GAO faulted the agency for concluding that the awardee’s price was realistic without checking the proposed rates against the incumbent rates. In other words, GAO told the agency to start at the obvious place—the compensation of the current employees.

The decision in SURVICE Engineering Company, LLC, B-414519 (July 5, 2017) involved a price realism analysis of rates proposed for workers to provide engineering, program management, and administrative services at Eglin Air Force Base. (Steve Koprince blogged about the unequal evaluation component of this case here.)

The solicitation called for a fixed-price labor-hour contract and required offerors to submit a professional compensation plan. The Air Force said it would evaluate the plan pursuant to FAR 52.222-46, which includes a price realism component.

Price realism, for the uninitiated, is an evaluation of whether an offeror’s price is too low. In the context of a fixed-price labor hour contract like the Air Force solicitation, “this FAR provision anticipates an evaluation of whether an awardee understands the contract requirements, and has proposed a compensation plan appropriate for those requirements.”

The Air Force initially concluded that the price proposed by Engineering Research and Consulting Inc., or ERC, was too low, comparing the price to “Government estimates.” But after discussions and revisions, the agency decided that the revised salary ranges were acceptable. The Air Force awarded the contract to ERC.

The protester, SURVICE Engineering Company, LLC, as the incumbent, obviously knew what it was currently paying the employees who were doing the work. SURVICE figured that the only way ERC could have proposed such a low price was to slash compensation. In fact, ERC had proposed exactly that, but still said it would retain many of the incumbent personnel. (GAO has previously noted that proposing to capture incumbents but pay lower rates brings up obvious price realism concerns.)

SURVICE argued that the evaluation was unreasonable because the agency did not evaluate the complete plan, did not compare the plan to incumbent rates, and still found ERC’s proposal acceptable.

GAO agreed, stating that “the record is silent as to whether, in the end, any of ERC’s rates were lower than incumbent rates but nevertheless acceptable to the Air Force.”

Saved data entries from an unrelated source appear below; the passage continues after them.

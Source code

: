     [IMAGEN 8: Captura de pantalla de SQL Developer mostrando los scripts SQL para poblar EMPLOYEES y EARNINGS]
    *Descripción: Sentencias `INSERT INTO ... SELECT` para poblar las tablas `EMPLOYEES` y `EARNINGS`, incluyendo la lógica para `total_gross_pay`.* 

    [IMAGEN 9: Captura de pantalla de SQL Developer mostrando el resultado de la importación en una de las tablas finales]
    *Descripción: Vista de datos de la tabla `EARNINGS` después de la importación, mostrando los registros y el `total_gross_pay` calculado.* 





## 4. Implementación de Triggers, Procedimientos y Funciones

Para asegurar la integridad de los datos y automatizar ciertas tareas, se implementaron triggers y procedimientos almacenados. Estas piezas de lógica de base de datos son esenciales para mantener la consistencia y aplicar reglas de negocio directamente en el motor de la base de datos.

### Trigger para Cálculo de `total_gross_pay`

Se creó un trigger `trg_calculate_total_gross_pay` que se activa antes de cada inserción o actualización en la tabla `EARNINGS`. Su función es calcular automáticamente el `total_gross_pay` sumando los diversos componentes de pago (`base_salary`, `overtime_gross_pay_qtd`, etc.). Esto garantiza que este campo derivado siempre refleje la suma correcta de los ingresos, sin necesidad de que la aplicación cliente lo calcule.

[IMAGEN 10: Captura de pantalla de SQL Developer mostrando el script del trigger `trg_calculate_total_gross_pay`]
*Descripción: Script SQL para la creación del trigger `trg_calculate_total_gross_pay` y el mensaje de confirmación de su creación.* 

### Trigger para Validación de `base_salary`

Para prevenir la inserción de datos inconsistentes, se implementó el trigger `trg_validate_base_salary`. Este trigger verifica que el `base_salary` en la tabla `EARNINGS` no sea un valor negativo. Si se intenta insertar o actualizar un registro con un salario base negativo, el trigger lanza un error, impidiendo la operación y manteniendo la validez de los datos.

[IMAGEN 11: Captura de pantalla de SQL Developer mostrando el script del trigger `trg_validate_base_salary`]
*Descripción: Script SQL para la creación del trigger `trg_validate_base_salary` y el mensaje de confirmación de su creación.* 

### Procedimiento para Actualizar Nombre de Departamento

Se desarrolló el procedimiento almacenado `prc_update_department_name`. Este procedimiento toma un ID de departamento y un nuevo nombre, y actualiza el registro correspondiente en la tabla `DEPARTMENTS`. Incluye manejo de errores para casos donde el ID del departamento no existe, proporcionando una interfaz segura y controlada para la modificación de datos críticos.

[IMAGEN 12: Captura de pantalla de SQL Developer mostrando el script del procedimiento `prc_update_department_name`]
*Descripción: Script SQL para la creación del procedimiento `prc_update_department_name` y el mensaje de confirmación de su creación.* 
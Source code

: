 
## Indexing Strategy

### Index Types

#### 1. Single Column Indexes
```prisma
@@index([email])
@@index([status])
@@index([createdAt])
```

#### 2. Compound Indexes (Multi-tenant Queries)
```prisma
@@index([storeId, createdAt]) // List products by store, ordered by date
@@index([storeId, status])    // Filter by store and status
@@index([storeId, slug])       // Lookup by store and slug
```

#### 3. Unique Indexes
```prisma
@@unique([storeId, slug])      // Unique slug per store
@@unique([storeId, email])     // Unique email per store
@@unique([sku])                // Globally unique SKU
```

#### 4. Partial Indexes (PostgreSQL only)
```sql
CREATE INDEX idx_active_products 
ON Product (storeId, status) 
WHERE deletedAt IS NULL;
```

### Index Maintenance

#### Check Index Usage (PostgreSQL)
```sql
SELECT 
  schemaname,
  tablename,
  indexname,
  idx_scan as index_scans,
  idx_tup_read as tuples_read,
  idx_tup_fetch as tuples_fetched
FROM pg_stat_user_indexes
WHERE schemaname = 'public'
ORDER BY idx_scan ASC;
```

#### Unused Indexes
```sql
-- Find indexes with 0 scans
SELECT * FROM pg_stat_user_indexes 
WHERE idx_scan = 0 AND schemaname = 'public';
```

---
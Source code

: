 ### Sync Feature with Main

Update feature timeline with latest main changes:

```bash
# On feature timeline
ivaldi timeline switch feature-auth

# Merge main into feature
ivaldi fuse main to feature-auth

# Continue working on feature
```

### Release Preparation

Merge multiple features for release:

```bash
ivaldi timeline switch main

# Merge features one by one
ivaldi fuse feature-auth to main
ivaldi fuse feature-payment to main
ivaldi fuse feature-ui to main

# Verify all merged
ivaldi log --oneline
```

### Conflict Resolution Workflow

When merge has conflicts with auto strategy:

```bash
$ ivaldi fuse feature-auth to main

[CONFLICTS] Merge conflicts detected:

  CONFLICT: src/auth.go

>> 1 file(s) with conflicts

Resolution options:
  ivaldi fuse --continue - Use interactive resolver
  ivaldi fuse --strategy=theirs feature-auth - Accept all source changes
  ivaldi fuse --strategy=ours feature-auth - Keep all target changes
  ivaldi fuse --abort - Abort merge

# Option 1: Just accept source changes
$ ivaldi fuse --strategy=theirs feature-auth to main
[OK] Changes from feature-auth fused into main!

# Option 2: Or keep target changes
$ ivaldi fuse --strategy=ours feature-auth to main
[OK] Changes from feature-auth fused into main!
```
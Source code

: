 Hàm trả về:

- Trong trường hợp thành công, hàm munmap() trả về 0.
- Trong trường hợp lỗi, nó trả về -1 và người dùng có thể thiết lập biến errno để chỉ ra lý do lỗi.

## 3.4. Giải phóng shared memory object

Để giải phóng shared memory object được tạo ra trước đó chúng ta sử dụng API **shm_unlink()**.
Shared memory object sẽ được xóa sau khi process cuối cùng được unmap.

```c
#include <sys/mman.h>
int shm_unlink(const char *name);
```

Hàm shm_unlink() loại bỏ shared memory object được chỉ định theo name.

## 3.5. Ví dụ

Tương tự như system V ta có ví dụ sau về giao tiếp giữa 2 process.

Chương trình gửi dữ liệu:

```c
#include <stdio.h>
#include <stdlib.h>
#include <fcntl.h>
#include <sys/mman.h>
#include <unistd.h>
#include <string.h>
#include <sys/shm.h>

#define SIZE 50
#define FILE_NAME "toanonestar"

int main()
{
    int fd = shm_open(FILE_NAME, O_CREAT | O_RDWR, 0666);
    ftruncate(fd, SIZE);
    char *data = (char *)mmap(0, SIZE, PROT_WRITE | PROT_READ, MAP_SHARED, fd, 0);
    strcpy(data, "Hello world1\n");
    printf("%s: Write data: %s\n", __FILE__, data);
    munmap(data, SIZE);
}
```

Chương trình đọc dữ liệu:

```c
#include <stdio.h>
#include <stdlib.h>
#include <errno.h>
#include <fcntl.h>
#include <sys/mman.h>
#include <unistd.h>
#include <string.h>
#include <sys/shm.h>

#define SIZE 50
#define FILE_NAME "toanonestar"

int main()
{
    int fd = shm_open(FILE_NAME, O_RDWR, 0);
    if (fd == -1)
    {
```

It concluded, “the Air Force did not reasonably compare ERC’s salaries to incumbent salaries, a necessary step to determine whether the proposed salaries are lower than incumbent salaries. Accordingly, we find that the agency failed to reasonably evaluate whether ERC offered ‘lowered compensation for essentially the same professional work,’ as envisioned by FAR provision 52.222-46. We therefore sustain this aspect of [SURVICE]’s protest.”

SURVICE won this aspect of the protest because GAO faulted the Air Force for not taking an obvious step, but it is also a good reminder that seeking to underbid the competition by slashing incumbent pay rates can raise significant price realism concerns.